* [What you will do]
Exactly reproduce the lines from the one containing "In this paper" through the last line of the data, both ends included, leaving out pictures.

Saved entries
★ ★ ★

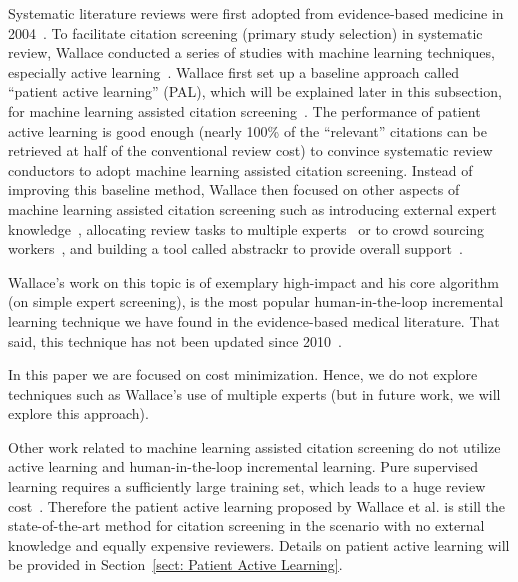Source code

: \documentclass{svjour3}
\theoremstyle{break}
\begin{document}
Systematic literature reviews were first adopted from evidence-based medicine in
2004~\cite{kitchenham2004evidence}. To facilitate citation screening (primary
study selection) in systematic review, Wallace conducted a series of studies
with machine learning techniques, especially active
learning~\cite{wallace2010semi,wallace2010active,wallace2011should,wallace2012deploying,wallace2013active,wallace2013modernizing,nguyen2015combining}. Wallace
first set up a baseline approach called ``patient active learning'' (PAL), which will be explained later in this subsection, for machine learning assisted citation
screening~\cite{wallace2010semi}. The performance of patient active learning
is good enough (nearly 100\% of the ``relevant''
citations can be retrieved at half of the conventional review cost) to convince
systematic review conductors to adopt machine learning assisted citation
screening. Instead of improving this baseline method, Wallace then focused on other aspects of machine learning assisted citation screening such as introducing external expert knowledge~\cite{wallace2010active}, allocating review tasks to multiple experts~\cite{wallace2011should} or to crowd sourcing workers~\cite{nguyen2015combining}, and building a tool called abstrackr to provide overall support~\cite{wallace2012deploying}. 

Wallace's work on this topic is of  
exemplary high-impact and
 his core algorithm   (on simple expert screening),   is   the most
popular human-in-the-loop incremental learning technique we have found in the
evidence-based medical literature. That said,
this technique has not been updated   since 2010~\cite{wallace2010semi}.

In this paper we are focused on cost minimization. Hence, we do not explore
techniques such as Wallace's use of multiple experts (but in future work,
we will explore this approach).

Other work related to machine learning assisted citation screening do not
utilize active learning and human-in-the-loop incremental learning. Pure supervised learning
requires a sufficiently large training set, which leads to a huge review
cost~\cite{cohen2006reducing,adeva2014automatic}. Therefore the patient active
learning proposed by Wallace et al. is still the state-of-the-art method for
citation screening in the scenario with no external knowledge and equally
expensive reviewers. Details on patient active learning will be provided in Section~\ref{sect: Patient Active Learning}.
\end{document}
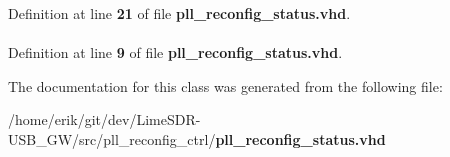 Definition at line {\bf 21} of file {\bf pll\+\_\+reconfig\+\_\+status.\+vhd}.

\paragraph[{std\+\_\+logic\+\_\+1164}]{\hspace{0.3cm}{\ttfamily [Package]}}\label{classpll__reconfig__status_acd03516902501cd1c7296a98e22c6fcb}


Definition at line {\bf 9} of file {\bf pll\+\_\+reconfig\+\_\+status.\+vhd}.



The documentation for this class was generated from the following file\+:\begin{DoxyCompactItemize}
\item 
/home/erik/git/dev/\+Lime\+S\+D\+R-\/\+U\+S\+B\+\_\+\+G\+W/src/pll\+\_\+reconfig\+\_\+ctrl/{\bf pll\+\_\+reconfig\+\_\+status.\+vhd}\end{DoxyCompactItemize}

★ ★ ★

* [Task response]
In this paper we are focused on cost minimization. Hence, we do not explore
techniques such as Wallace's use of multiple experts (but in future work,
we will explore this approach).

Other work related to machine learning assisted citation screening do not
utilize active learning and human-in-the-loop incremental learning. Pure supervised learning
requires a sufficiently large training set, which leads to a huge review
cost~\cite{cohen2006reducing,adeva2014automatic}. Therefore the patient active
learning proposed by Wallace et al. is still the state-of-the-art method for
citation screening in the scenario with no external knowledge and equally
expensive reviewers. Details on patient active learning will be provided in Section~\ref{sect: Patient Active Learning}.
\end{document}
 Definition at line {\bf 21} of file {\bf pll\+\_\+reconfig\+\_\+status.\+vhd}.

\paragraph[{std\+\_\+logic\+\_\+1164}]{\hspace{0.3cm}{\ttfamily [Package]}}\label{classpll__reconfig__status_acd03516902501cd1c7296a98e22c6fcb}


Definition at line {\bf 9} of file {\bf pll\+\_\+reconfig\+\_\+status.\+vhd}.



The documentation for this class was generated from the following file\+:\begin{DoxyCompactItemize}
\item 
/home/erik/git/dev/\+Lime\+S\+D\+R-\/\+U\+S\+B\+\_\+\+G\+W/src/pll\+\_\+reconfig\+\_\+ctrl/{\bf pll\+\_\+reconfig\+\_\+status.\+vhd}\end{DoxyCompactItemize}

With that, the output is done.